# Commit d0c75dc4c028bc32fd9cf1d4358973929548de54
# Date 2025-12-01 16:20:41 +0000
# Author Andrew Cooper <andrew.cooper3@citrix.com>
# Committer Andrew Cooper <andrew.cooper3@citrix.com>
x86/amd: Fix race editing DE_CFG

We have two different functions explaining that DE_CFG is Core-scoped and that
writes are racy but happen to be safe.  This is only true when there's one of
them.

Introduce amd_init_de_cfg() to be the singular function which writes to
DE_CFG, modelled after the logic we already have for BP_CFG.
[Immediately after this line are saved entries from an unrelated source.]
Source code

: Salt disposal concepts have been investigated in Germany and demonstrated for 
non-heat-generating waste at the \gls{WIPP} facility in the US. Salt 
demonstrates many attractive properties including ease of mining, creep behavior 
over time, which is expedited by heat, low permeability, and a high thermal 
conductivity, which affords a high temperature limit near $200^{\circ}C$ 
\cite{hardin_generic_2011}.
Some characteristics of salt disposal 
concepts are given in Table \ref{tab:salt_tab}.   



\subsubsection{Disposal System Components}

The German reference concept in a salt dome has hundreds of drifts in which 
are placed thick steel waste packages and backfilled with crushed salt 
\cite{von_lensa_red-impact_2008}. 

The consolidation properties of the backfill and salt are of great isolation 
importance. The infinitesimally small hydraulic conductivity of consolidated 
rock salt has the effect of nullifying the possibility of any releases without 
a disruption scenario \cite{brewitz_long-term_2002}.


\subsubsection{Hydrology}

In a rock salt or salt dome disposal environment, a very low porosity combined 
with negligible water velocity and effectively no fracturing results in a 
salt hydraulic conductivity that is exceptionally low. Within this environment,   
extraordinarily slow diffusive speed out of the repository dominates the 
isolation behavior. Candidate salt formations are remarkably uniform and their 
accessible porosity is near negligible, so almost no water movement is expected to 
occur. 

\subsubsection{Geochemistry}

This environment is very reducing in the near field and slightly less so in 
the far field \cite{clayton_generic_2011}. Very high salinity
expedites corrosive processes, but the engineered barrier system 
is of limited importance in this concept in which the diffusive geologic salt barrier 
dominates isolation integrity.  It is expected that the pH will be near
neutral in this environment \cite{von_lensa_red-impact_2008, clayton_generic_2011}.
While reworking amd_check_zenbleed() into a simple predicate used by
amd_init_de_cfg(), fix the microcode table.  The 'good_rev' was specific to an
individual stepping and not valid to be matched by model, let alone a range.
The only CPUs incorrectly matched that I can locate appear to be
pre-production, and probably didn't get Zenbleed microcode.
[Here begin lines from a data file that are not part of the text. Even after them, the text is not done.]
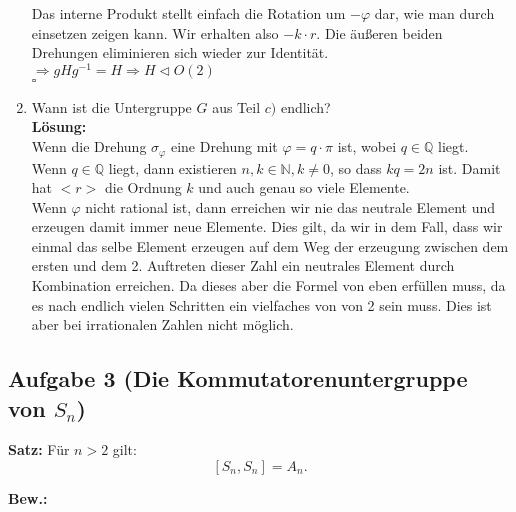 \documentclass[11pt,a4paper,ngerman]{article}
\begin{document}
\begin{enumerate}[\bfseries a)]
Das interne Produkt stellt einfach die Rotation um $- \varphi$ dar, wie man durch einsetzen zeigen kann. Wir erhalten also $-k \cdot r$. Die äußeren beiden Drehungen eliminieren sich wieder zur Identität.\\

$\Rightarrow gHg^{-1} = H \Rightarrow H \vartriangleleft O(2)$ \\
\mbox{} \hfill $\square$

\item Wann ist die Untergruppe $G$ aus Teil $c)$ endlich?\\

\textbf{Lösung:}\\

Wenn die Drehung $\sigma_\varphi$ eine Drehung mit $\varphi = q \cdot \pi$ ist, wobei $q \in \mathbb{Q}$ liegt.\\

Wenn $q \in \mathbb{Q}$ liegt, dann existieren $n,k \in \mathbb{N}, k \not= 0$, so dass $kq = 2n$ ist. Damit hat $<r>$ die Ordnung $k$ und auch genau so viele Elemente.\\

Wenn $\varphi$ nicht rational ist, dann erreichen wir nie das neutrale Element und erzeugen damit immer neue Elemente. Dies gilt, da wir in dem Fall, dass wir einmal das selbe Element erzeugen auf dem Weg der erzeugung zwischen dem ersten und dem 2. Auftreten dieser Zahl ein neutrales Element durch Kombination erreichen. Da dieses aber die Formel von eben erfüllen muss, da es nach endlich vielen Schritten ein vielfaches von von 2 sein muss. Dies ist aber bei irrationalen Zahlen nicht möglich.

\end{enumerate}

\pagebreak


\subsection*{Aufgabe 3 \mdseries (Die Kommutatorenuntergruppe von $S_n$)}

\textbf{Satz:} Für $n>2$ gilt:
$$
\left[ S_n , S_n \right] = A_n.
$$

\textbf{Bew.:}\\
\end{document}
Rework amd_init_lfence() to be amd_init_lfence_dispatch() with only the
purpose of configuring X86_FEATURE_LFENCE_DISPATCH in the case that it needs
synthesising.  Run it on the BSP only and use setup_force_cpu_cap() to prevent
the bit disappearing on a subseuqent CPUID rescan.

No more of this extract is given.